## 16.482 / 16.561: Computer Architecture and Design Spring 2015

## Homework #8 Due **12:00 PM (noon), Friday, 4/10/2015**

## Notes:

- While typed submissions are preferred, handwritten submissions are acceptable.
- Any electronic submission must be in a single file. Archive files will not be accepted.
- Electronic submissions should be e-mailed to Dr. Geiger at <u>Michael\_Geiger@uml.edu</u>.
- This assignment is worth a total of 100 points.
- 1. <u>Virtual memory</u> (30 points) Answer the following questions about a process that uses the page table below:

| Virtual<br>page # | Valid bit | Reference<br>bit | Dirty bit | Frame # |
|-------------------|-----------|------------------|-----------|---------|
| 0                 | 1         | 0                | 0         | 5       |
| 1                 | 1         | 0                | 1         | 0       |
| 2                 | 0         | 0                | 0         |         |
| 3                 | 1         | 1                | 0         | 3       |
| 4                 | 0         | 0                | 0         |         |
| 5                 | 1         | 1                | 1         | 2       |
| 6                 | 0         | 0                | 0         |         |
| 7                 | 1         | 1                | 0         | 1       |

- a. (10 points) Which pages above are candidates to be evicted on a page fault? Which, if any, are better candidates to evict?
- b. (20 points) Assuming 8 KB pages, what physical addresses would the virtual addresses below map to? Note that some virtual addresses may not have a valid translation, in which case you should note that address causes a page fault.
  - 0xABCD
  - 0x1792
  - 0x4680
  - 0x5701

2. <u>Cache optimizations: Multi-banked/non-blocking caches</u> (40 points) Assume we have a system containing 64 blocks of memory, labeled B0-B63. (We do not need to know the block size for this problem.) This system has a 16-line, direct-mapped cache that is initially empty. Assume we have a program that accesses 20 of these blocks in the following order, with one access initiated per cycle unless a stall occurs:

63, 12, 28, 24, 42, 10, 14, 52, 51, 18, 0, 1, 3, 16, 4, 23, 8, 36, 27, 31

Note that, with an initially empty cache and no access to the same block twice, all of these accesses will miss. You should assume each miss takes 10 cycles to handle. This problem assesses the impact of several different cache organizations on those misses.

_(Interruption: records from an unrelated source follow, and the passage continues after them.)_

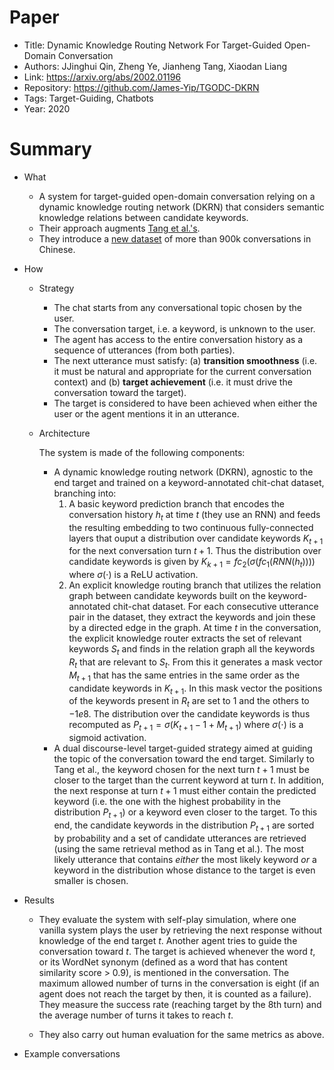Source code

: # Paper

- Title: Dynamic Knowledge Routing Network For Target-Guided Open-Domain Conversation
- Authors: JJinghui Qin, Zheng Ye, Jianheng Tang, Xiaodan Liang
- Link: https://arxiv.org/abs/2002.01196
- Repository: https://github.com/James-Yip/TGODC-DKRN
- Tags: Target-Guiding, Chatbots
- Year: 2020

# Summary

- What
  
  - A system for target-guided open-domain conversation relying on a dynamic knowledge routing network (DKRN) that considers semantic knowledge relations between candidate keywords.
  - Their approach augments [Tang et al.'s](https://github.com/lisaalaz/papers/blob/master/papers/Target-Guided_Open-Domain_Conversation.md).
  - They introduce a [new dataset](https://drive.google.com/file/d/1NYBLxkLnGRNv720SLIcQyX7Um6rbxsAc/view) of more than 900k conversations in Chinese.

- How

  - Strategy
    - The chat starts from any conversational topic chosen by the user.
    - The conversation target, i.e. a keyword, is unknown to the user.
    - The agent has access to the entire conversation history as a sequence of utterances (from both parties).
    - The next utterance must satisfy: (a) __transition smoothness__ (i.e. it must be natural and appropriate for the current conversation context) and (b) __target achievement__ (i.e. it must drive the conversation toward the target).
    - The target is considered to have been achieved when either the user or the agent mentions it in an utterance.
  
  - Architecture
    
    The system is made of the following components:
    - A dynamic knowledge routing network (DKRN), agnostic to the end target and trained on a keyword-annotated chit-chat dataset, branching into:
      1) A basic keyword prediction branch that encodes the conversation history $h_t$ at time *t* (they use an RNN) and feeds the resulting embedding to two continuous fully-connected layers that ouput a distribution over candidate keywords $K_{t+1}$ for the next conversation turn $t+1$. Thus the distribution over candidate keywords is given by $K_{k+1} = fc_2(\sigma(fc_1(RNN(h_t))))$ where $\sigma(\cdot)$ is a ReLU activation. 
      2) An explicit knowledge routing branch that utilizes the relation graph between candidate keywords built on the keyword-annotated chit-chat dataset. For each consecutive utterance pair in the dataset, they extract the keywords and join these by a directed edge in the graph. At time *t* in the conversation, the explicit knowledge router extracts the set of relevant keywords $S_t$ and finds in the relation graph all the keywords $R_t$ that are relevant to $S_t$. From this it generates a mask vector $M_{t+1}$ that has the same entries in the same order as the candidate keywords in $K_{t+1}$. In this mask vector the positions of the keywords present in $R_t$ are set to 1 and the others to $-1e8$. The distribution over the candidate keywords is thus recomputed as $P_{t+1} = \sigma(K_{t+1} - 1 + M_{t+1})$ where $\sigma(\cdot)$ is a sigmoid activation.
    - A dual discourse-level target-guided strategy aimed at guiding the topic of the conversation toward the end target. Similarly to Tang et al., the keyword chosen for the next turn $t+1$ must be closer to the target than the current keyword at turn *t*. In addition, the next response at turn $t+1$ must either contain the predicted keyword (i.e. the one with the highest probability in the distribution $P_{t+1}$) or a keyword even closer to the target. To this end, the candidate keywords in the distribution $P_{t+1}$ are sorted by probability and a set of candidate utterances are retrieved (using the same retrieval method as in Tang et al.). The most likely utterance that contains *either* the most likely keyword *or* a keyword in the distribution whose distance to the target is even smaller is chosen.


  
- Results

  - They evaluate the system with self-play simulation, where one vanilla system plays the user by retrieving the next response without knowledge of the end target *t*. Another agent tries to guide the conversation toward *t*. The target is achieved whenever the word *t*, or its WordNet synonym (defined as a word that has content similarity score > 0.9), is mentioned in the conversation. The maximum allowed number of turns in the conversation is eight (if an agent does not reach the target by then, it is counted as a failure). They measure the success rate (reaching target by the 8th turn) and the average number of turns it takes to reach *t*.
  
  - They also carry out human evaluation for the same metrics as above.
  
- Example conversations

a. (5 points) Calculate the total time for these 20 accesses if the cache is not split into banks and is therefore a blocking cache (i.e., only one access can be handled at a time).

b. (15 points) Calculate the total time for these 20 accesses if the cache is divided evenly into four banks. Assume the blocks are <u>not</u> interleaved sequentially, so blocks are mapped to cache lines using normal direct mapping. In other words, B0 maps to cache line 0, B1 to cache line 1, and so on. Assume bank 0 holds cache lines 0-3, bank 1 holds cache lines 4-7, etc.

c. (15 points) Calculate the total time for these 20 accesses if the cache is divided evenly into four banks and the blocks are interleaved sequentially across those four banks.

d. (5 points) Determine the ideal mapping of memory blocks to cache banks for this program (i.e., the mapping that gives you the minimum total time for all 20 accesses).

3. <u>Cache optimizations: Early restart/critical word first</u> (30 points) You are studying a system with the following memory characteristics. The 32-bit processor contains a single 64 KB direct-mapped cache with 256-byte blocks. A 32-bit bus connects the cache to 2 GB of off-chip memory. The bus is capable of supplying a word to the cache every 250 μs.

Determine the average latency for a cache miss under three conditions:

- Sequential cache block fill (i.e., start with word 0 and fill all words in block)
- Early restart
- Critical word first with early restart

In addition, show the speedup over sequential block fill for both early restart and critical word first with early restart. (In other words, how much faster is each of the enhanced techniques than sequential block fill?) You should assume that the requested word is, on average, in the middle of the cache block (since cache blocks hold an even number of words, choose the first "middle" word—word 1 in a 4-word block, word 3 in an 8-word block, etc.).